Description of the task: Nothing is needed except the lines below that run from the one with "picture (it should be in the directory)." through the one with "Grid Graph - type 'grid'", repeated exactly.

Plain-text document sources:
________________________________________

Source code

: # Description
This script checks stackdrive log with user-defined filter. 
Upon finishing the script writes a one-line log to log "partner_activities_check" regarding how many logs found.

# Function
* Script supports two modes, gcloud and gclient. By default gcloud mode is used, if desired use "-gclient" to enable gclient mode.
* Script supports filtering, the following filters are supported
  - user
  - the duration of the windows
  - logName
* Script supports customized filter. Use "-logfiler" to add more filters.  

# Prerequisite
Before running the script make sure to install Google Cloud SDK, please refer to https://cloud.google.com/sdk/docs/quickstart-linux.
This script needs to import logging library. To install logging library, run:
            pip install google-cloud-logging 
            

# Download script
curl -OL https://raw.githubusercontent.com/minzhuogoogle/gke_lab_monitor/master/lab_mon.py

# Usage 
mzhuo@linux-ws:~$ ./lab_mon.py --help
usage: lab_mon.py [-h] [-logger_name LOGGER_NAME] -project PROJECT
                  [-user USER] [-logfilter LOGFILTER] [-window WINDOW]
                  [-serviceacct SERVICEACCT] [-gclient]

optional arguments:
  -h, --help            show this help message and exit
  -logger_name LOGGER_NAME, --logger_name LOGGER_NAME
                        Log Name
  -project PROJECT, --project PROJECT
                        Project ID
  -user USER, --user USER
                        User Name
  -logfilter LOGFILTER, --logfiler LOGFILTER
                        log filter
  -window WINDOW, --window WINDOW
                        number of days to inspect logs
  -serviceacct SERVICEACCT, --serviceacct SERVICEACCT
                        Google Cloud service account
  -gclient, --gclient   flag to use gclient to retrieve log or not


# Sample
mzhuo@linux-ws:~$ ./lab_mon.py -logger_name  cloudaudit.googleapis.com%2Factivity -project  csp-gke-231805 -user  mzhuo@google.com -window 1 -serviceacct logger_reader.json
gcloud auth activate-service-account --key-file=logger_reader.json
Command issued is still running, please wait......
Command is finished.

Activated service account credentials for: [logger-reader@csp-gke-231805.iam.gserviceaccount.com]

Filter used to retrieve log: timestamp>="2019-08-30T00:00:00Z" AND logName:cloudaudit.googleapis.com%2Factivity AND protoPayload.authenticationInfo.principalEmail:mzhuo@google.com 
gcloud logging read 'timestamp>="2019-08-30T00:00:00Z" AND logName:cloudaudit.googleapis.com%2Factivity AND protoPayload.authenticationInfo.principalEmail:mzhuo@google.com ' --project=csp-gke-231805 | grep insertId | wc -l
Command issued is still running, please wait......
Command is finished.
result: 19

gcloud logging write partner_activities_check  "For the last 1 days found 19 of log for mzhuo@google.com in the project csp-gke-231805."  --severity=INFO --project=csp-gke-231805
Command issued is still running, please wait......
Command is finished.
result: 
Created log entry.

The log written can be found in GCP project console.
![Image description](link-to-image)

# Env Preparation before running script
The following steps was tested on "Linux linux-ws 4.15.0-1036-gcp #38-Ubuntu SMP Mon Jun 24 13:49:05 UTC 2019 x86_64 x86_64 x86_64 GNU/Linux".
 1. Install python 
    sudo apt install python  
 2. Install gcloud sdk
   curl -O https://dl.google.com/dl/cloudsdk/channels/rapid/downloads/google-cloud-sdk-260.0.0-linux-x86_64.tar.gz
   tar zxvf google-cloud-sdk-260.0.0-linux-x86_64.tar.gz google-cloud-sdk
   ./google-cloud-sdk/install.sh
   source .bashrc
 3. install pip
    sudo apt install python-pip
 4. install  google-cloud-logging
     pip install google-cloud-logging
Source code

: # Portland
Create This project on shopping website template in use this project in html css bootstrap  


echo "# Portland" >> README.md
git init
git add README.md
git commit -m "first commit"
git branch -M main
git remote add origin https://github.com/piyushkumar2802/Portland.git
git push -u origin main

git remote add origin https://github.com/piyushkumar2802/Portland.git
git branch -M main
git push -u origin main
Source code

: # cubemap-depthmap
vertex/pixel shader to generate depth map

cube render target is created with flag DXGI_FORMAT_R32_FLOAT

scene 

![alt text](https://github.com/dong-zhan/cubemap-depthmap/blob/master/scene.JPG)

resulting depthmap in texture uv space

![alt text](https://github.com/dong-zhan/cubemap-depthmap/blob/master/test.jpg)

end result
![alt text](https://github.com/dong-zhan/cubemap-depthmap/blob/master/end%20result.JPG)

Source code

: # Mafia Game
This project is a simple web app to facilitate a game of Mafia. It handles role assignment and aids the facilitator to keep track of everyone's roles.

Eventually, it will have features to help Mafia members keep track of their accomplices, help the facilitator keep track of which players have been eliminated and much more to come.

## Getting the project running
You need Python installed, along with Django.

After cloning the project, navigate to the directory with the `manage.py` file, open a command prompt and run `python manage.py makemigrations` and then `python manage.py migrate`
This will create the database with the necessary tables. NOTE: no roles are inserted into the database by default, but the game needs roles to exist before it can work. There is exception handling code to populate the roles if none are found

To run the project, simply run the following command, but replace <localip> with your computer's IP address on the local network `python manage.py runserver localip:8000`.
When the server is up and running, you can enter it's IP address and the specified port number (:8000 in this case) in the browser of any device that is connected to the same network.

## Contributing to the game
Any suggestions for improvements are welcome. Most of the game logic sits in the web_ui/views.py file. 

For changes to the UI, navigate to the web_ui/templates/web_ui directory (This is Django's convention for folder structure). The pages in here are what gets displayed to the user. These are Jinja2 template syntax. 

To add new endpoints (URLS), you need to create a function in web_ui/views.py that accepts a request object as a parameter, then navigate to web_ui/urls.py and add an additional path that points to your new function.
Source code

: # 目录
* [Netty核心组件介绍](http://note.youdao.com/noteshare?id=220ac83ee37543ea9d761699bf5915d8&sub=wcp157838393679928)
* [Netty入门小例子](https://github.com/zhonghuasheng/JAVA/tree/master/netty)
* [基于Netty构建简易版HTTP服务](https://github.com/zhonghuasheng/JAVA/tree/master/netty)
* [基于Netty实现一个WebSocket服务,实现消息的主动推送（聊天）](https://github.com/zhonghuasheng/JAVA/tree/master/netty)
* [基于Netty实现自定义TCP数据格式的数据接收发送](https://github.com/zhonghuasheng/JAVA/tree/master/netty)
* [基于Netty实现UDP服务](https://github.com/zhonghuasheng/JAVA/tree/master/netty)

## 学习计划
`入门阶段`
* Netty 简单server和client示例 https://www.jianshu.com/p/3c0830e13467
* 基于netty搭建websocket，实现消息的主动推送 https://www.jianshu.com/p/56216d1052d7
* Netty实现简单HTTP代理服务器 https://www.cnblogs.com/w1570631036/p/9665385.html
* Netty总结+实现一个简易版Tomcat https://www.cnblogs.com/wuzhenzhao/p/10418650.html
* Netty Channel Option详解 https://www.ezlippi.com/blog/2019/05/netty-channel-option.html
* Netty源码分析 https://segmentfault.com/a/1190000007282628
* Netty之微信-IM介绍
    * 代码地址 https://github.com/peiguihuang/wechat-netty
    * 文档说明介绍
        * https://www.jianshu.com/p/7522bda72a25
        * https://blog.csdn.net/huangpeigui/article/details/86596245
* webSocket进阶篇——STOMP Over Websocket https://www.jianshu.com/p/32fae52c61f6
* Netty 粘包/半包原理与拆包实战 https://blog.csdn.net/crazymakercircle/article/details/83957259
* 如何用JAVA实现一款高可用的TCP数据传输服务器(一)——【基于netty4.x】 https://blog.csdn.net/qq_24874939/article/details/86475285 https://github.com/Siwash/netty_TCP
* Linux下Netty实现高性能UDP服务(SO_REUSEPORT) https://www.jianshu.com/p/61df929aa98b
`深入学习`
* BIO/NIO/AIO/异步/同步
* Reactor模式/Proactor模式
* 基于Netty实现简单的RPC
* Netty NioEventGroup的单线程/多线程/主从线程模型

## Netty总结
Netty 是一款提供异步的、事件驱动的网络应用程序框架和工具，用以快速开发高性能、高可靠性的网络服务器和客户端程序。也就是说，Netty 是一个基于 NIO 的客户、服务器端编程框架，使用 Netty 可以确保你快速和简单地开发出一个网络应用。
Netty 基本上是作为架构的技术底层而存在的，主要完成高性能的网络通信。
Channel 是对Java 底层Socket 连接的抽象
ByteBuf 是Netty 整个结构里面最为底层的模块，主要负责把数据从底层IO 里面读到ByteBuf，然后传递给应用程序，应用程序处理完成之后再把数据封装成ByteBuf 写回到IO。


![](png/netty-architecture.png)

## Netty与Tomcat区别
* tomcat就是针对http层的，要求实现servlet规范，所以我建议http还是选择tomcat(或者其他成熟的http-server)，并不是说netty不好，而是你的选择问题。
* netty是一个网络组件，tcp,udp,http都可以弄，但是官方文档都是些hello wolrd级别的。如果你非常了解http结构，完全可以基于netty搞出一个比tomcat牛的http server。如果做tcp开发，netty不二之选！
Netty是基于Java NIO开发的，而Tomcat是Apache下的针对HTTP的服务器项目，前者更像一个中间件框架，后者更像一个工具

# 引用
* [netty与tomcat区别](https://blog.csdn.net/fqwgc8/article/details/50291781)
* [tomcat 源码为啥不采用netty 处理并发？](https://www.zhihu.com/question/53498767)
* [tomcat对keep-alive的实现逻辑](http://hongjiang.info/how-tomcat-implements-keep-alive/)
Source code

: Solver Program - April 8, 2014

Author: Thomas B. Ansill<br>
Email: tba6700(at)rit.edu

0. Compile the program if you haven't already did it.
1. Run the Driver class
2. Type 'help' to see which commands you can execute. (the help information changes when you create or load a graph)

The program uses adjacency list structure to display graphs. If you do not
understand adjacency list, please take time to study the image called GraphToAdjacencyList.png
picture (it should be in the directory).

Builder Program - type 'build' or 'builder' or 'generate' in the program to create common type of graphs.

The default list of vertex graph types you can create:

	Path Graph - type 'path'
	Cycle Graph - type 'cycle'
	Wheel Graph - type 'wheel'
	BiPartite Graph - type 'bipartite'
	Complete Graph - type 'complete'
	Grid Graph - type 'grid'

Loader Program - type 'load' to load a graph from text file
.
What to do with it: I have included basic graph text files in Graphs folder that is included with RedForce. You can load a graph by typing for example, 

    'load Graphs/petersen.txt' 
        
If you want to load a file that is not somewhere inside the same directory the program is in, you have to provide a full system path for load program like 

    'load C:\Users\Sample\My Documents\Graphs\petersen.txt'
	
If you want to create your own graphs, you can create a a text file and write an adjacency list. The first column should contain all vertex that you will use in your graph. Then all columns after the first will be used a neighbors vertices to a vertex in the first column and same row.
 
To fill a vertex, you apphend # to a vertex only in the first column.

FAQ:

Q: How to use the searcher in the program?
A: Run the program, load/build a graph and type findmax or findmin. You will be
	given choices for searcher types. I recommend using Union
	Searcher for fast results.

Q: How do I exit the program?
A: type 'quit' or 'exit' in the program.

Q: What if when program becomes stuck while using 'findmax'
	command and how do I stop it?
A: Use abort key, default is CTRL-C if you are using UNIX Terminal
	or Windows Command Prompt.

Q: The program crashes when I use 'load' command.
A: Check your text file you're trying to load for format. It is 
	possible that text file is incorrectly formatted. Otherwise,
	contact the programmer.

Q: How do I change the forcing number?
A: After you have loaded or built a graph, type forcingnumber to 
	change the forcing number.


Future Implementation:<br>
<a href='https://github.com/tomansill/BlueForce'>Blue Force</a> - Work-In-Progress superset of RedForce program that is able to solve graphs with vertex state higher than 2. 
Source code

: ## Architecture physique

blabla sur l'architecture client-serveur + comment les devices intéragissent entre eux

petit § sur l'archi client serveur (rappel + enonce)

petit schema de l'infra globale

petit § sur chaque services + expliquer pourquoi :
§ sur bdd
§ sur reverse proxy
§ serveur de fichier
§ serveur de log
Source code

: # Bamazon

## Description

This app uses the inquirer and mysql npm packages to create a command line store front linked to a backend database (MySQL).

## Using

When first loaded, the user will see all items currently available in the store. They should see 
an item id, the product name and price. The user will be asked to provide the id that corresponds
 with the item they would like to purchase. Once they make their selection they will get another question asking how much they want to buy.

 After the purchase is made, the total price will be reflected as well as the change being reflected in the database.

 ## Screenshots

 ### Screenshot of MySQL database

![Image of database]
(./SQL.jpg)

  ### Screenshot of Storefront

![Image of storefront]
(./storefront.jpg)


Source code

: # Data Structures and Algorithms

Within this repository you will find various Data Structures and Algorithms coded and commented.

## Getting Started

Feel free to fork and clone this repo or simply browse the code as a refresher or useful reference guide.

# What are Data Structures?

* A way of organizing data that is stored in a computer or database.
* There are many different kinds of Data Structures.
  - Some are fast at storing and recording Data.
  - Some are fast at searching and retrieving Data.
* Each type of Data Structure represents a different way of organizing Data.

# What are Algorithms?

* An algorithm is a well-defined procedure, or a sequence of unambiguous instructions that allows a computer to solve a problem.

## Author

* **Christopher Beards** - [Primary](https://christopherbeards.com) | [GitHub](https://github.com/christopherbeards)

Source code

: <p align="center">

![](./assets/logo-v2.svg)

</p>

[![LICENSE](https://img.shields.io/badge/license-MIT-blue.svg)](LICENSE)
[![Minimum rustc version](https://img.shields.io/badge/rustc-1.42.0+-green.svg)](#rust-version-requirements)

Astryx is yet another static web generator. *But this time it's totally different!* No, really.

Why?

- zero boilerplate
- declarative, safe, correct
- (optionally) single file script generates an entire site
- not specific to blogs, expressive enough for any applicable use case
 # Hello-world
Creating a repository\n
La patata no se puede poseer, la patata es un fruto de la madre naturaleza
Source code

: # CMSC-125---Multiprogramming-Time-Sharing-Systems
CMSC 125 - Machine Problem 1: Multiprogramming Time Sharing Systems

________________________________________

Solution below:
picture (it should be in the directory).

Builder Program - type 'build' or 'builder' or 'generate' in the program to create common type of graphs.

The default list of vertex graph types you can create:

	Path Graph - type 'path'
	Cycle Graph - type 'cycle'
	Wheel Graph - type 'wheel'
	BiPartite Graph - type 'bipartite'
	Complete Graph - type 'complete'
	Grid Graph - type 'grid'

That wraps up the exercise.